- Activity: Say how many lines of the entries below include "utilisateur", giving nothing but that number.

Rendered images with source text

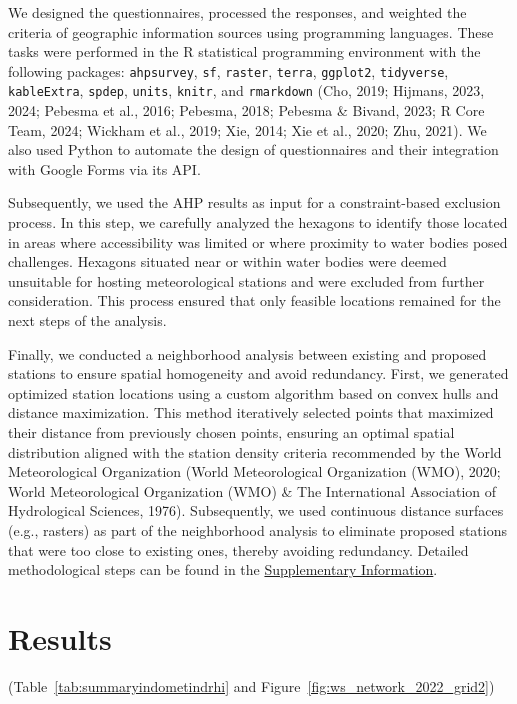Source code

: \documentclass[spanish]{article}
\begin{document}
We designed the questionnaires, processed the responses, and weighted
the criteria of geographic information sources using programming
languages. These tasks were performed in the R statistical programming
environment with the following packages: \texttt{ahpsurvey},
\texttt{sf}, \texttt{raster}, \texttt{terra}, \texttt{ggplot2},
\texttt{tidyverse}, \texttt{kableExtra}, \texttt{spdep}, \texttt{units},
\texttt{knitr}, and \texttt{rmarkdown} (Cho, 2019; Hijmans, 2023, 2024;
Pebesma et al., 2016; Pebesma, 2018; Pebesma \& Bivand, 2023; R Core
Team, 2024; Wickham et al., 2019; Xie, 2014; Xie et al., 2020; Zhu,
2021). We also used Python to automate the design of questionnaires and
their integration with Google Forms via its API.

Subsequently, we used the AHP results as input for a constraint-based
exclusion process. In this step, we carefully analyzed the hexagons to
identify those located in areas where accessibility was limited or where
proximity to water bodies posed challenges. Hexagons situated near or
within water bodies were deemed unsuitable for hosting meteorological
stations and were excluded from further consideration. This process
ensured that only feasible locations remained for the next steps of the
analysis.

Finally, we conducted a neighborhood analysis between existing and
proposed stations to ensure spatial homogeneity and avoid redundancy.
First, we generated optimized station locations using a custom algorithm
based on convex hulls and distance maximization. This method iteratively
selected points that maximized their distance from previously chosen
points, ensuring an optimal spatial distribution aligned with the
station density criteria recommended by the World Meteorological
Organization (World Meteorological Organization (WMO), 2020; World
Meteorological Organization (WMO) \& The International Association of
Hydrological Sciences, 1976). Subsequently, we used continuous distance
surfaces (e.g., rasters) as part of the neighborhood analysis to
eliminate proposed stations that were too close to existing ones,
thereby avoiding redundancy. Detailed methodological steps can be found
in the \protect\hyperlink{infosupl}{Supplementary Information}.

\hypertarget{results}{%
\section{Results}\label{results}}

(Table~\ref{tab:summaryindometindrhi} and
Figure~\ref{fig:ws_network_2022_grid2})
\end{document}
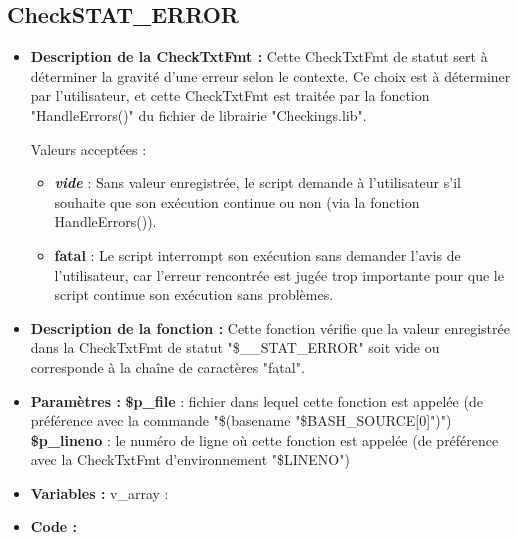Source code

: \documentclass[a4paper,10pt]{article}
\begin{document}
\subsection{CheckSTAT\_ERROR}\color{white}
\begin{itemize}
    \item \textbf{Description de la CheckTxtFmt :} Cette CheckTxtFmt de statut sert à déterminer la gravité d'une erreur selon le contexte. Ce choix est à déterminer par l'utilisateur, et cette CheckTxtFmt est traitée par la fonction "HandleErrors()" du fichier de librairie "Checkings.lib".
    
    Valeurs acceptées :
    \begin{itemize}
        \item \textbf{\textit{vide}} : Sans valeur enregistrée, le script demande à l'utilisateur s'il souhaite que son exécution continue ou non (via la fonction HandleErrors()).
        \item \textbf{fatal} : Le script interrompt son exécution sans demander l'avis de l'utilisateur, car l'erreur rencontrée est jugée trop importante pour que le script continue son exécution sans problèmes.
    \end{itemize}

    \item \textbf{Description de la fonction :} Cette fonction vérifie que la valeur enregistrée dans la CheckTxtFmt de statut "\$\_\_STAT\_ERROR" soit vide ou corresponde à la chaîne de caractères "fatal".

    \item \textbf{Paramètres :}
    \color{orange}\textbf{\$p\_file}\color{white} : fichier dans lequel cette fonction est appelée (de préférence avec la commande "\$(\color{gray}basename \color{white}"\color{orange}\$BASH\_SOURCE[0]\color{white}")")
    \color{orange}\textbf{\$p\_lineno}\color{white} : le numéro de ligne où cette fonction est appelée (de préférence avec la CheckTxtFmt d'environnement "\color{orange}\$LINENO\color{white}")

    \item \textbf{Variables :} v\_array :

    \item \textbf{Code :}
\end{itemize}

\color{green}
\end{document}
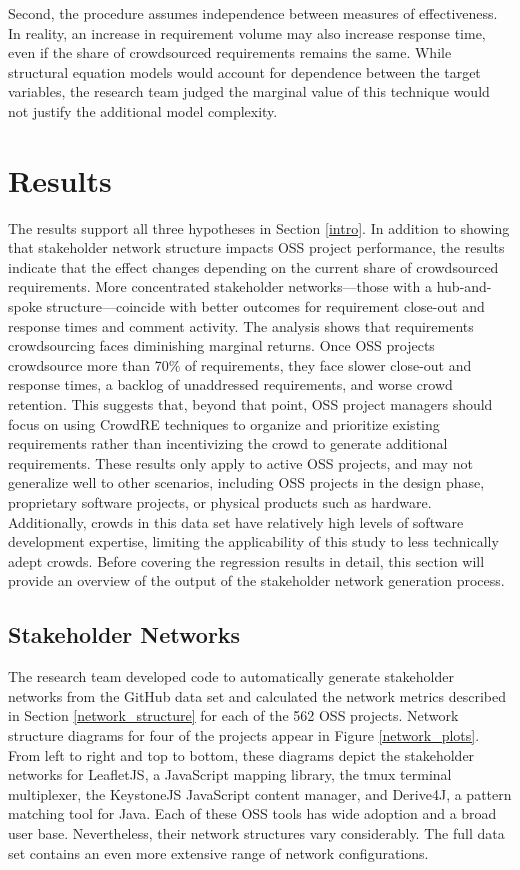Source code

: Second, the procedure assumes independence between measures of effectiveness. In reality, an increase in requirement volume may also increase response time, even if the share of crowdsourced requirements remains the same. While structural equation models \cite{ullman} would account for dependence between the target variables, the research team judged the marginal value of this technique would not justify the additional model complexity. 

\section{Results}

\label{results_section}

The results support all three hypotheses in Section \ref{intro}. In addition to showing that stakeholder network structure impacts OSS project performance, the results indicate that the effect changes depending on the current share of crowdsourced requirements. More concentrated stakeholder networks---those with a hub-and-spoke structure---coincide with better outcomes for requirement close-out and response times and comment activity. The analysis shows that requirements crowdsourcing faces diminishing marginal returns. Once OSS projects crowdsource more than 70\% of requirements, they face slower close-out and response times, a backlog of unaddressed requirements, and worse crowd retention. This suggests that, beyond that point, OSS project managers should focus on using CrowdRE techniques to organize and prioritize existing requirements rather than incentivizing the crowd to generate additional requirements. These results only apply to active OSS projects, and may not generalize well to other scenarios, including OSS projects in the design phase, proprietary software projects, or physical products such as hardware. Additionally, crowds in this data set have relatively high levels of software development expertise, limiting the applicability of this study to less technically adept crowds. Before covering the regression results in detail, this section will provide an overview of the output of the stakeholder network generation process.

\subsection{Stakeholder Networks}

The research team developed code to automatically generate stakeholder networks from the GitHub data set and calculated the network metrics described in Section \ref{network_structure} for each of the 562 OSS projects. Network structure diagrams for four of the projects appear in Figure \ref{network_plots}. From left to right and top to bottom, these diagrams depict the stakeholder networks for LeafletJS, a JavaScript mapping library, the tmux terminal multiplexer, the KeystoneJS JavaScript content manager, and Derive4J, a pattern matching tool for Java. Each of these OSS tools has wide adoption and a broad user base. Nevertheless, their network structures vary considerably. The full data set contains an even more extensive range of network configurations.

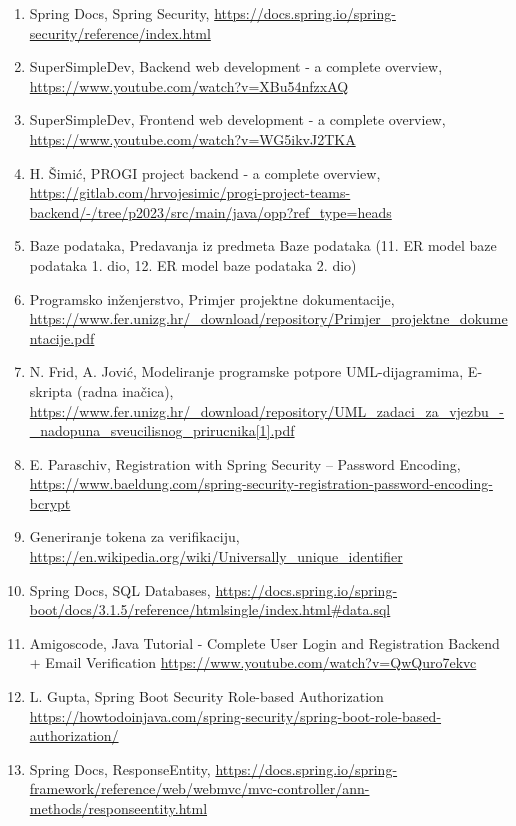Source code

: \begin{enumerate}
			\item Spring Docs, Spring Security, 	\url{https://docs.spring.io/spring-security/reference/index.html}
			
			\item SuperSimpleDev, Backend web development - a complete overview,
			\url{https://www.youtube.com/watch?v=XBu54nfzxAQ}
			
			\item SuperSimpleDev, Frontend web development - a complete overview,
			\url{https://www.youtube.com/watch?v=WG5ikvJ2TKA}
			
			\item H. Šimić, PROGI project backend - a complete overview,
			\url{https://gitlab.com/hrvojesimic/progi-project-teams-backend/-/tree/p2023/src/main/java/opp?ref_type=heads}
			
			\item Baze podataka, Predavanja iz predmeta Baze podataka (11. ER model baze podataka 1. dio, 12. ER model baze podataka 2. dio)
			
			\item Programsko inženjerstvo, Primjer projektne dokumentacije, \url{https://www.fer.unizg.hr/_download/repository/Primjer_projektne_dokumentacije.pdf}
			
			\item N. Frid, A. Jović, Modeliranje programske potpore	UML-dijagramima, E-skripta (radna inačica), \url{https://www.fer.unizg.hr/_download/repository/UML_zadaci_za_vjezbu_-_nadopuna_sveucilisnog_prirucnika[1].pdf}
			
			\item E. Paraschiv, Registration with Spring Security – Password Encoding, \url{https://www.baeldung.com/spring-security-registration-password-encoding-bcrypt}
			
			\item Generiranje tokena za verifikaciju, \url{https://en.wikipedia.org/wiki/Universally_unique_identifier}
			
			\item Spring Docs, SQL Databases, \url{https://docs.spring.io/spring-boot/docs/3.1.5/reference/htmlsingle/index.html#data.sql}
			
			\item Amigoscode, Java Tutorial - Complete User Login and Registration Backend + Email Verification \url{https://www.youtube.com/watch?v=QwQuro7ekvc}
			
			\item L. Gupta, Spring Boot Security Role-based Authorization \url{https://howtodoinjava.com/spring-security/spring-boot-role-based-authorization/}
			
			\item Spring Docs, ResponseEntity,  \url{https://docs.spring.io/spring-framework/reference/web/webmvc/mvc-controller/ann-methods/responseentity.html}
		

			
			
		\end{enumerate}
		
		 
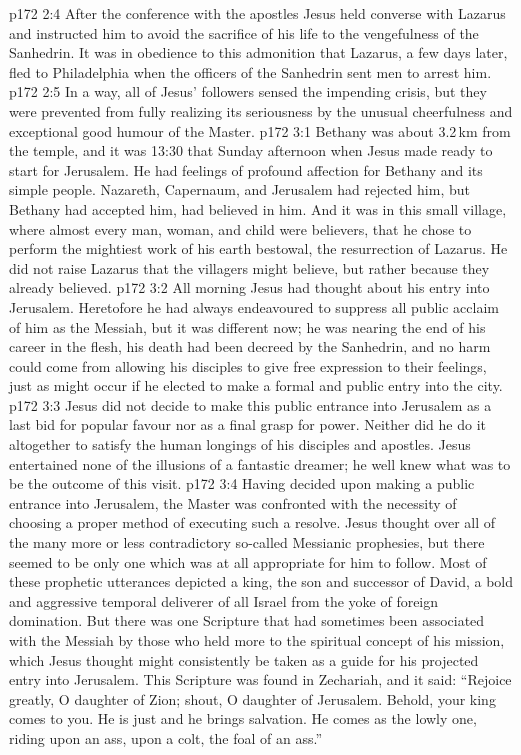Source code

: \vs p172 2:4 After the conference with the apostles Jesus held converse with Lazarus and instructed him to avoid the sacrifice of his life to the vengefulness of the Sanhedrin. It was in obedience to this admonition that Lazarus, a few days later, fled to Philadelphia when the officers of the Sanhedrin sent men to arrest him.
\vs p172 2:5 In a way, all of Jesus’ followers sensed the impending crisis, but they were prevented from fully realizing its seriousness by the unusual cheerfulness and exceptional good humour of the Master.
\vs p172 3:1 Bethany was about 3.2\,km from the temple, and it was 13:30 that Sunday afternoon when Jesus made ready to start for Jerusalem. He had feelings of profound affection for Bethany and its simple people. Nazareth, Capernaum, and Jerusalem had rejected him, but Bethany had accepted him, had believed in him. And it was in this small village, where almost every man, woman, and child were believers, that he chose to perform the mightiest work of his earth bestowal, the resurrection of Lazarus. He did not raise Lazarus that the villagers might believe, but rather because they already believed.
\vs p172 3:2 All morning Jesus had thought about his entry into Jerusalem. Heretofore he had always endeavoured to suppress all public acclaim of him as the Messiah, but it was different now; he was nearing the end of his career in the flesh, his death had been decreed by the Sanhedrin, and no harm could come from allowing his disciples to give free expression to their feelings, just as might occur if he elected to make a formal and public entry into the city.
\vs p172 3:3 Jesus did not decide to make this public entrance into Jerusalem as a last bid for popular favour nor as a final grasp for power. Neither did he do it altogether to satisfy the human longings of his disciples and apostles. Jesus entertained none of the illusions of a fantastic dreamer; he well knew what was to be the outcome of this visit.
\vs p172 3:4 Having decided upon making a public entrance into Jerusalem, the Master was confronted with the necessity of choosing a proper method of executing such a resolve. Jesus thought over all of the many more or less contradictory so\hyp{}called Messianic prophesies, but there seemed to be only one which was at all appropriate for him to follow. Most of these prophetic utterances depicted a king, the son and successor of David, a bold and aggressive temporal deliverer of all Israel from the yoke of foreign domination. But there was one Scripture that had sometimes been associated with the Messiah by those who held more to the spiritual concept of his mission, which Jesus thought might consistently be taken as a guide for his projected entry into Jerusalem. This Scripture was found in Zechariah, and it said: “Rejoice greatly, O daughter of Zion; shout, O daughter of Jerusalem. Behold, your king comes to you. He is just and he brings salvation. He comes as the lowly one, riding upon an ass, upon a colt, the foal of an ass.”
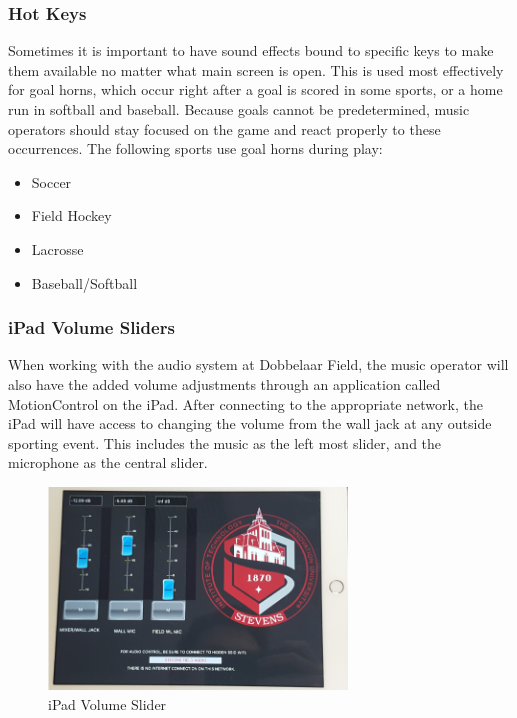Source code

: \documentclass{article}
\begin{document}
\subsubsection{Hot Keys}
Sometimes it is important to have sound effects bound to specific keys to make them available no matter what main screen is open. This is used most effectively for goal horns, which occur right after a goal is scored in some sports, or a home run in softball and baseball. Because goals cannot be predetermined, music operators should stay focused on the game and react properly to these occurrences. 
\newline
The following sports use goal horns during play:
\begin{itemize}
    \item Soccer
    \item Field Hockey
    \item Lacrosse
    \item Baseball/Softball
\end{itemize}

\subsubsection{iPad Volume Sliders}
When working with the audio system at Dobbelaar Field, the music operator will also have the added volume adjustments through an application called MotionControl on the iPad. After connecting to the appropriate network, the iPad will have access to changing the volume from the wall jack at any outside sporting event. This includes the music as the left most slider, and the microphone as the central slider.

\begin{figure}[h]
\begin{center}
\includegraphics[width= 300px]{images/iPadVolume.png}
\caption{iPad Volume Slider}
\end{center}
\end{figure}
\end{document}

- Written answer: 3